Sunday, February 3, 2008

beginnings, endings and cute spirals

To be honest, so far I have never stressed too much about where to start a story. I've tried two different starting places at most, but usually settled for just before things change, which feels natural to me.
At the moment I am worrying about whether to change the ending, whether to force an ending back at the geographical starting point for a cute spiral (which is what I have at the moment) or end where most of the action has taken place.
Do you think that good story should always triumph over form? How much should a novel be like a poem?

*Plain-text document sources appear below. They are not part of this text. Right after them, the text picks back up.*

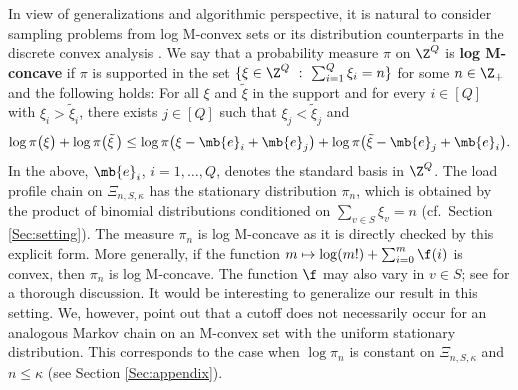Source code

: \documentclass[12pt, reqno]{amsart}
\begin{document}
In view of generalizations and algorithmic perspective,
it is natural to consider sampling problems from log M-convex sets or its distribution counterparts in the discrete convex analysis \cite{Murota}.
We say that a probability measure $\pi$ on $\Z^Q$ is {\bf log M-concave} if $\pi$ is supported in the set 
$\{\xi \in \Z^Q \ : \ \sum_{i=1}^Q\xi_i=n\}$ for some $n \in \Z_+$ and the following holds:
For all $\xi$ and $\tilde \xi$ in the support and for every $i \in [Q]$ with $\xi_i>\tilde \xi_i$,
there exists $j \in [Q]$ such that $\xi_j<\tilde \xi_j$ and
\[
\log \pi\big(\xi\big)+\log \pi\big(\tilde \xi\,\big)\le \log \pi\big(\xi-\mb{e}_i+\mb{e}_j\big)+\log \pi\big(\tilde \xi-\mb{e}_j+\mb{e}_i\big).
\]
In the above, $\mb{e}_i$, $i=1, \dots, Q$, denotes the standard basis in $\Z^Q$.
The load profile chain on $\Xi_{n, S, \kappa}$ has the stationary distribution $\pi_n$,
which is obtained by the product of binomial distributions conditioned on $\sum_{v \in S}\xi_v=n$ (cf.\ Section \ref{Sec:setting}).
The measure $\pi_n$ is log M-concave as it is directly checked by this explicit form.
More generally,
if the function $m \mapsto \log (m!)+ \sum_{i=0}^m\f(i)$ is convex,
then $\pi_n$ is log M-concave.
The function $\f$ may also vary in $v \in S$;
see \cite[Example 6.3, Chapter 6]{Murota} for a thorough discussion.
It would be interesting to generalize our result in this setting.
We, however, point out that a cutoff does not necessarily occur for an analogous Markov chain on an M-convex set with the uniform stationary distribution.
This corresponds to the case when $\log \pi_n$ is constant on $\Xi_{n, S, \kappa}$ and $n \le \kappa$ (see Section \ref{Sec:appendix}).
\end{document}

Noma, you spelled my name wrong you.

4 comments:

Laura Bradley Rede said...

Hey, Sarah. I read somewhere that the "cute spiral" is most useful if you are trying to emphasize how much your protaganist has changed on the journey by bringing her back to the starting point and showing that it is the same but she isn't-- a "you can't go home again" moment-- OR when you are trying to show how much the starting place has changed, for example to show that your protag beat the Big Bad Evil by showing us the once cursed village as a now happy place, etc. I love the cute spiral. It makes me feel like all the loose ends are wrapped up.

Norma Boe said...

"Cute spiral" is a new term for me. Is it like "book ending" your story? Do you have a definition?

Norma Boe said...

Oh and I fixed the typo, Laura, I mean Sarah... :-)

Laura Bradley Rede said...

Hey, Norma. I think "cute spiral" is a Sarah original, a Death-Pixie-coined phrase like "hot off the brain." :) I just took it to mean ending the story where it started, but one step off, the way a spiral curves around to paralell the starting place. I'm maybe putting words in Sarah's mouth. Did you only mean geographically, Sarah, or are there other ways to "cute spiral," like repeating a line? I think there is discussion of the spiral as a plot form in the intro of "Twenty Master Plots." but I think we're the ones who declared it "cute."